What is it about music?

I sit here right now with a Gottschalk piano piece playing.  He is new to me, and a delightful find, with a unique voice, as is the case with most good composers.

(I must say I had heard the name before but had not associated it with anything in particular).

His music is uplifting, enthusiastic, obviously very difficult, and I am delighted.  I will listen to it until it gets boring and then go out and find more.  That is a problem with me -- if I like something I tend to overdo it.

What is it?  How is it this noise lifts my spirits so much?  How is it other great music relaxes me or even better puts me into a quietude and spiritual mood, such that I don't want it to ever end?

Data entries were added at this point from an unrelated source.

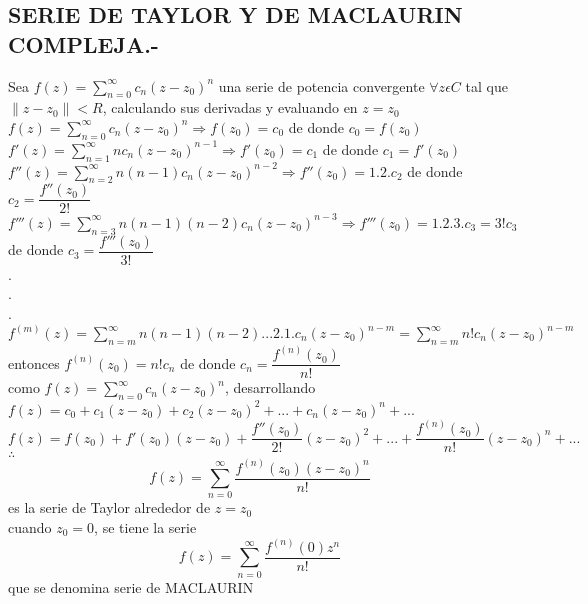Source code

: \documentclass[10pt,a4paper]{article}
\begin{document}
\subsection{SERIE DE TAYLOR Y DE MACLAURIN COMPLEJA.-}
Sea  $\displaystyle{f(z) = \sum_{n = 0}^{\infty} c_n (z-z_0)^n}$ una serie de potencia convergente $\forall z \epsilon C$ tal que $\parallel z - z_0 \parallel < R$, calculando sus derivadas y evaluando en $z = z_0$ \\
$\displaystyle{f(z) = \sum_{n = 0}^{\infty} c_n (z-z_0)^n} \Rightarrow f(z_0) = c_0$ de donde $c_0 = f(z_0)$ \\
$\displaystyle{f'(z) = \sum_{n = 1}^{\infty} n c_n (z-z_0)^{n-1}} \Rightarrow f'(z_0) = c_1$ de donde $c_1 = f'(z_0)$ \\ 
$\displaystyle{f''(z) = \sum_{n = 2}^{\infty} n (n-1) c_n (z-z_0)^{n-2}} \Rightarrow f''(z_0) = 1.2.c_2$ de donde $c_2 = \dfrac{f''(z_0)}{2!}$ \\ 
$\displaystyle{f'''(z) = \sum_{n = 3}^{\infty} n (n-1)(n-2) c_n (z-z_0)^{n-3}} \Rightarrow f'''(z_0) = 1.2.3.c_3 = 3! c_3$ de donde $c_3 = \dfrac{f'''(z_0)}{3!}$ \\ 
.\\
.\\
.\\
$\displaystyle{f^{(m)}(z) = \sum_{n = m}^{\infty} n (n-1)(n-2)...2.1.c_n (z-z_0)^{n-m} = \sum_{n = m}^{\infty} n! c_n (z-z_0)^{n-m}}$ entonces  $f^(n) (z_0) = n! c_n$ de donde $c_n = \dfrac{f^{(n)} (z_0)}{n!}$ \\
como  $\displaystyle{f(z) = \sum_{n = 0}^{\infty} c_n (z-z_0)^n}$, desarrollando \\
$\displaystyle{f(z) = c_0 + c_1 (z-z_0) + c_2 (z-z_0)^2 + ... + c_n(z-z_0)^n+...}$\\
$\displaystyle{f(z) = f(z_0) +f'(z_0)(z-z_0) + \dfrac{f''(z_0)}{2!}(z-z_0)^2 + ... + \dfrac{f^{(n)}(z_0)}{n!}(z-z_0)^n+ ... }$\\

$\therefore$ \begin{equation}
f(z) = \sum_{n = 0}^{\infty} \dfrac{f^{(n)} (z_0)(z-z_0)^n}{n!}
\end{equation}
es la serie de Taylor alrededor de $z = z_0$\\
cuando $z_0 = 0$, se tiene la serie \begin{equation}
f(z) = \sum_{n = 0}^{\infty} \dfrac{f^{(n)}(0) z^n}{n!}
\end{equation}
que se denomina serie de MACLAURIN
\end{document}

Some of it is no doubt cultural -- we like what we know and are use to -- I have difficulty with the music of non-Western cultures, and mostly think it trite or repulsive.  I have a similar view with most popular Western music, mainly because of its crassness and triteness and lack of any effort at subtlety or more than superficial beauty.

(Not all of it -- as with most matters of taste there are a lot of exceptions).

Still, as a kid I liked certain compositions the first I heard them, and remember going to the library and putting on the earphones to hear them over and over.  So I have to think there is something inherent.

The thing is we don't hear music, we experience it (if we are really listening).  It has effects on us that go beyond anything physical or brainy.  It is entirely of the mind; the brain gives the sound qualia to the mind and the mind is moved by it and enjoys it and is hooked on it.  It has to be seen as part of the great mystery of sentience.

The same thing of course applies to all those things we call art.